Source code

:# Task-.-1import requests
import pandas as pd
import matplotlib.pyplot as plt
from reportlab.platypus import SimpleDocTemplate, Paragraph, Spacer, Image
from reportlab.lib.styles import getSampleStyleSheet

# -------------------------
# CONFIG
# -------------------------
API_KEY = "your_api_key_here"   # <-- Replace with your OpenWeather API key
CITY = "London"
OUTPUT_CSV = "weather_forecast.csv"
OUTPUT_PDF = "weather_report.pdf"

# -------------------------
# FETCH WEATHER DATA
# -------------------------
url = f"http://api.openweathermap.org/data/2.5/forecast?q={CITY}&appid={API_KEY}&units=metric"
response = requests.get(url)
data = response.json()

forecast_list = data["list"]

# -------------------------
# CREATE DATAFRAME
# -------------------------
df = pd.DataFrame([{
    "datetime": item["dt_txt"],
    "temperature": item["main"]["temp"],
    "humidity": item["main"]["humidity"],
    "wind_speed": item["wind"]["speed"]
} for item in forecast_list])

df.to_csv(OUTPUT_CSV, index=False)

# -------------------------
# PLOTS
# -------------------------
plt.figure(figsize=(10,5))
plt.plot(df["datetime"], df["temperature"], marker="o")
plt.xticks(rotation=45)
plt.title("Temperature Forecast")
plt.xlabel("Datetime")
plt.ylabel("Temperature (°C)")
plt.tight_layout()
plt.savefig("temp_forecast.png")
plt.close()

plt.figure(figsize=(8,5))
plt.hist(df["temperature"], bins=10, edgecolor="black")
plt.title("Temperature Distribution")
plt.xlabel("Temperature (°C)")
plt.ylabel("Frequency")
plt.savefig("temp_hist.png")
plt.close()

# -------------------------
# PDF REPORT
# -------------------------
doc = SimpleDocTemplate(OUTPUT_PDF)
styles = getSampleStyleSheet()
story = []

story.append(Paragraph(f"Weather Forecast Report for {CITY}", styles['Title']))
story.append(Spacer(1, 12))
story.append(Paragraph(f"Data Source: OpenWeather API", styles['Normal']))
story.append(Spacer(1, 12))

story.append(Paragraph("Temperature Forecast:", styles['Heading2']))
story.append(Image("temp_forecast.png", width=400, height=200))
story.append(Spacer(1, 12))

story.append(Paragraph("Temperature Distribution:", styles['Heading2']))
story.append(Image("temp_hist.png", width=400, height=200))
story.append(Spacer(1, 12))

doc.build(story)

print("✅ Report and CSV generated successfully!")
- - -
EXERCISE REQUIREMENTS »
Note how many lines in the material hold the word "item", and give that number by itself.

YOUR SOLUTION »
5